University of Lincoln Life Sciences academic Dr Rajiv Machado, with colleagues from the University of Cambridge, King's College London and Papworth Hospital, has revealed the recent findings in a research letter toThe American Journal of Respiratoryand Critical Care Medicine.
Dr Machado's main research area is in Pulmonary Arterial Hypertension (PAH) which is a progressive disorder characterised by abnormally high blood pressure (hypertension) in the pulmonary artery, the blood vessel that carries blood from the heart to the lungs. Symptoms include shortness of breath, dizziness, swelling (oedema) of the ankles or legs, chest pain and a racing pulse.
In this latest study, researchers investigated genetically identical twins, both of which had the genetic marker responsible for PAH.

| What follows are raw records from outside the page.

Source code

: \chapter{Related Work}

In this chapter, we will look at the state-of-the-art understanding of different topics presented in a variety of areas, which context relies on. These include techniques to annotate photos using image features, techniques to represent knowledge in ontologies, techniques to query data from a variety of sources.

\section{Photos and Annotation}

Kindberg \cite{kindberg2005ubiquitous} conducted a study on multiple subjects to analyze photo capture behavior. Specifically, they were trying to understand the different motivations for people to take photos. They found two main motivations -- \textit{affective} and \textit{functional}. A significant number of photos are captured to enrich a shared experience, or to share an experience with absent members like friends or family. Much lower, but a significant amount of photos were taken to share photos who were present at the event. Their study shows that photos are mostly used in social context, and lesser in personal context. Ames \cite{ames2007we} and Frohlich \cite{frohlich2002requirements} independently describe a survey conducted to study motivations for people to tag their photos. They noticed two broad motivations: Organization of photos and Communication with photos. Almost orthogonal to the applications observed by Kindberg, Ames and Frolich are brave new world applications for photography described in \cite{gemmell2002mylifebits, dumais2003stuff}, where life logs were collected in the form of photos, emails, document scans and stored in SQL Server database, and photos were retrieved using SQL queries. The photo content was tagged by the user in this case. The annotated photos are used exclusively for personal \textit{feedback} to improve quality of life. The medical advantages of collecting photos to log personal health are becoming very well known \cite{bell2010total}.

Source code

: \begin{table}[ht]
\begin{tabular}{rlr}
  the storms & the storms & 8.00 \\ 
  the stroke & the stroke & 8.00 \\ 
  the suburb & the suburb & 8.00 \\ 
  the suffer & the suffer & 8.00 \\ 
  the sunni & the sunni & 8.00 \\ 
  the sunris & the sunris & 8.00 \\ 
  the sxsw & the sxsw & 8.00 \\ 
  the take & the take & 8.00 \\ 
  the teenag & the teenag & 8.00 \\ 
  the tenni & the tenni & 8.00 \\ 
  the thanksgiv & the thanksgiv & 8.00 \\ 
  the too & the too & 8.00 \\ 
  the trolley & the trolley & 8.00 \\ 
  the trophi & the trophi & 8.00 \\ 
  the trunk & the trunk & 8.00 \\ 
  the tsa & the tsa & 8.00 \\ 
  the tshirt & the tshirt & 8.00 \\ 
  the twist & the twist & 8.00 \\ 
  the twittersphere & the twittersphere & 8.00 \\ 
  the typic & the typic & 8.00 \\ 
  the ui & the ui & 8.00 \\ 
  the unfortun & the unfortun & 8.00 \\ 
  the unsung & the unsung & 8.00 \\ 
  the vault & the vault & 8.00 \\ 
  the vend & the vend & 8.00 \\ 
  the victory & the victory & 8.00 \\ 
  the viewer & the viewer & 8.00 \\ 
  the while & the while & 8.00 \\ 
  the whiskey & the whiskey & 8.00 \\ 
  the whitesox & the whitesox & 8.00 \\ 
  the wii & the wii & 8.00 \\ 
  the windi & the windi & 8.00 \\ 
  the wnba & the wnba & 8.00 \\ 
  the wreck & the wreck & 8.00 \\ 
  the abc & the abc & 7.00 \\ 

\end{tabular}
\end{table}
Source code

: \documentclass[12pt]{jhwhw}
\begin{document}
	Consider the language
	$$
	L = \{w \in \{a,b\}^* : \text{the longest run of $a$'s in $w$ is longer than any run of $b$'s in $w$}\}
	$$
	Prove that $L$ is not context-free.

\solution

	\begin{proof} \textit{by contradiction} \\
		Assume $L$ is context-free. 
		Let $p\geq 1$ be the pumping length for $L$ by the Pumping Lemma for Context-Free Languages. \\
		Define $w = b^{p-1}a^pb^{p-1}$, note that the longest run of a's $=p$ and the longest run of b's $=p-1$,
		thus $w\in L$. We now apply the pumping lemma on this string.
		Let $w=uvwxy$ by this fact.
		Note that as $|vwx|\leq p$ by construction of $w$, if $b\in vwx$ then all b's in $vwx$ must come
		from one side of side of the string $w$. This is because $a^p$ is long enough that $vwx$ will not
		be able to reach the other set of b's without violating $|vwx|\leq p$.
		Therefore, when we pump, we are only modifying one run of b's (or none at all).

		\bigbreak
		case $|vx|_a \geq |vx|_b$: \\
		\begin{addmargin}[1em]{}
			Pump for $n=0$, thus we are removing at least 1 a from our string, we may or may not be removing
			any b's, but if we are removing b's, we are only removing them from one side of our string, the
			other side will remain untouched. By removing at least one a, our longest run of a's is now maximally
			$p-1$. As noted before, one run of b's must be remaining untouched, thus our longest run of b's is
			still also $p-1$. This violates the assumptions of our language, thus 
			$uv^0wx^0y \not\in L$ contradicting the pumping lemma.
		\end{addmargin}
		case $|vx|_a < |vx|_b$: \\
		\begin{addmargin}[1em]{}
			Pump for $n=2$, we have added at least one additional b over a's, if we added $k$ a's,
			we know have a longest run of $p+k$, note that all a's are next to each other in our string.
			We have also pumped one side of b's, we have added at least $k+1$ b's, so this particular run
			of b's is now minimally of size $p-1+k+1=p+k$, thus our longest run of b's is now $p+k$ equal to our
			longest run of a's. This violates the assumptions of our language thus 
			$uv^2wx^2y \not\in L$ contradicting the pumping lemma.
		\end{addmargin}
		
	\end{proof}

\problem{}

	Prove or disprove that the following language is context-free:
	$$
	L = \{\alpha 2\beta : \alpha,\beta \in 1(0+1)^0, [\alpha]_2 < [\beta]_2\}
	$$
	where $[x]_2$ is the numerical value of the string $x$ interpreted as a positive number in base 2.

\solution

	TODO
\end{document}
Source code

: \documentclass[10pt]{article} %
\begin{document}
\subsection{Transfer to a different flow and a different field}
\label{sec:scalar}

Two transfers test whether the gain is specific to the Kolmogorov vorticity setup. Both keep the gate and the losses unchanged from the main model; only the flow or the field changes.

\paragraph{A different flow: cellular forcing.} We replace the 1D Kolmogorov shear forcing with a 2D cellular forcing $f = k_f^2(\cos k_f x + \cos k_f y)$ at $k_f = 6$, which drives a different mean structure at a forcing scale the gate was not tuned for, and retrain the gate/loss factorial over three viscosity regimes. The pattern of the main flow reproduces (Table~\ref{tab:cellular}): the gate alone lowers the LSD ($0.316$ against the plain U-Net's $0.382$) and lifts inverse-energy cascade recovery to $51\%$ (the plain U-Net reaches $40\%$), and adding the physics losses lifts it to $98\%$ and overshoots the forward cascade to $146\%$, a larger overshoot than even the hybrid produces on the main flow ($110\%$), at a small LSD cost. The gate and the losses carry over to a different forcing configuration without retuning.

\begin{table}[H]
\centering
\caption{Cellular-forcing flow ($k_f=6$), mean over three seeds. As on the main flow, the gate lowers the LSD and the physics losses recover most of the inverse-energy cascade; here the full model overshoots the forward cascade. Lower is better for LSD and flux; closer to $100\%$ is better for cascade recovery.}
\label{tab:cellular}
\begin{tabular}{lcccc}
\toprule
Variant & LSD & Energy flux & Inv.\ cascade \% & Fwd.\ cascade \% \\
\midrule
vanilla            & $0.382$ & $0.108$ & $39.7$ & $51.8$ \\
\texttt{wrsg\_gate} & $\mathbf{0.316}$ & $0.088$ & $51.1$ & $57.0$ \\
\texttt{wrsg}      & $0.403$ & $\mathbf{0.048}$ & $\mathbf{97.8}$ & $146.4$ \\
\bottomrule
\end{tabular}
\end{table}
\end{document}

However, only one had the disorder which resulted in both a heart and lung transplant. From this starting block, the team were able to investigate the origin of blood outgrowth endothelial cells (BOEC), which are stem cells and good candidates for vascular (re-) generating cell therapy. However, uncertainty remains as to the specific origin of these cells.
The researchers study of the twins and the mutation they both harboured enabled them to identify a marker to show that those stem cells, the BOECs, were very unlikely to have come from the heart or lungs.
"When the circulating BOECs were cultured from the new heart and lungs they still showed the mutation. Hence, they must have been produced in a different organ/s. The importance of this is that scientists are keen to know the origin of these cells both as a proxy for basic science and to provide an understanding of what goes into the development of our blood circulating systems. If we can in one fell swoop remove two organs as being contributory then we are another step closer to knowing where these cells come from." said Dr Machado.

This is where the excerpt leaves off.